■ **RECORD SET**
▽
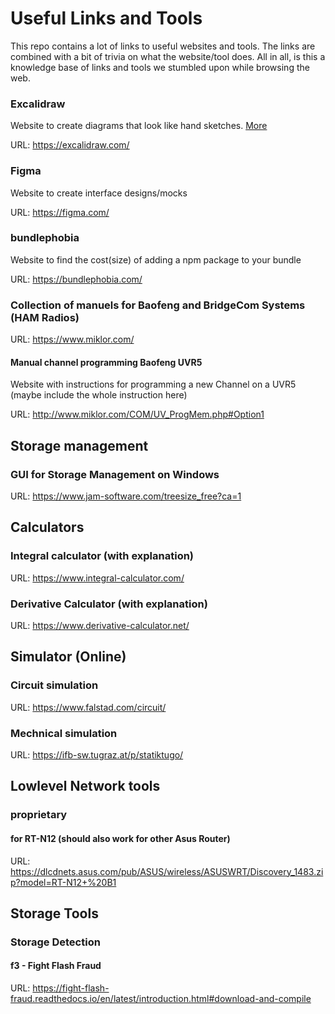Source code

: # Useful Links and Tools

This repo contains a lot of links to useful websites and tools.
The links are combined with a bit of trivia on what the website/tool
does. All in all, is this a knowledge base of links and tools
we stumbled upon while browsing the web.


### Excalidraw

Website to create diagrams that look like hand sketches. [More](https://github.com/Hackertreff-Reutte/useful-links-and-tools/blob/main/drawing/excalidraw.md)

URL: https://excalidraw.com/


### Figma

Website to create interface designs/mocks

URL: https://figma.com/


### bundlephobia

Website to find the cost(size) of adding a npm package to your bundle

URL: https://bundlephobia.com/


### Collection of manuels for Baofeng and BridgeCom Systems  (HAM Radios)

URL: https://www.miklor.com/

#### Manual channel programming Baofeng UVR5

Website with instructions for programming a new Channel on a UVR5 (maybe include the whole instruction here)

URL: http://www.miklor.com/COM/UV_ProgMem.php#Option1

## Storage management

### GUI for Storage Management on Windows 

URL: https://www.jam-software.com/treesize_free?ca=1

## Calculators

### Integral calculator (with explanation)

URL: https://www.integral-calculator.com/

### Derivative Calculator (with explanation)

URL: https://www.derivative-calculator.net/

## Simulator (Online)

### Circuit simulation

URL: https://www.falstad.com/circuit/

### Mechnical simulation

URL: https://ifb-sw.tugraz.at/p/statiktugo/

## Lowlevel Network tools 

### proprietary

#### for RT-N12 (should also work for other Asus Router)
URL: https://dlcdnets.asus.com/pub/ASUS/wireless/ASUSWRT/Discovery_1483.zip?model=RT-N12+%20B1

## Storage Tools

### Storage Detection

#### f3 - Fight Flash Fraud
URL: https://fight-flash-fraud.readthedocs.io/en/latest/introduction.html#download-and-compile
△
■ **WHAT YOU WILL DO**
Exact copy, pictures excluded: repeat the lines from the top of the material through the line with "URL: https://www.falstad.com/circuit/".

■ **EXPECTED OUTPUT**
Source code

: # Useful Links and Tools

This repo contains a lot of links to useful websites and tools.
The links are combined with a bit of trivia on what the website/tool
does. All in all, is this a knowledge base of links and tools
we stumbled upon while browsing the web.


### Excalidraw

Website to create diagrams that look like hand sketches. [More](https://github.com/Hackertreff-Reutte/useful-links-and-tools/blob/main/drawing/excalidraw.md)

URL: https://excalidraw.com/


### Figma

Website to create interface designs/mocks

URL: https://figma.com/


### bundlephobia

Website to find the cost(size) of adding a npm package to your bundle

URL: https://bundlephobia.com/


### Collection of manuels for Baofeng and BridgeCom Systems  (HAM Radios)

URL: https://www.miklor.com/

#### Manual channel programming Baofeng UVR5

Website with instructions for programming a new Channel on a UVR5 (maybe include the whole instruction here)

URL: http://www.miklor.com/COM/UV_ProgMem.php#Option1

## Storage management

### GUI for Storage Management on Windows 

URL: https://www.jam-software.com/treesize_free?ca=1

## Calculators

### Integral calculator (with explanation)

URL: https://www.integral-calculator.com/

### Derivative Calculator (with explanation)

URL: https://www.derivative-calculator.net/

## Simulator (Online)

### Circuit simulation

URL: https://www.falstad.com/circuit/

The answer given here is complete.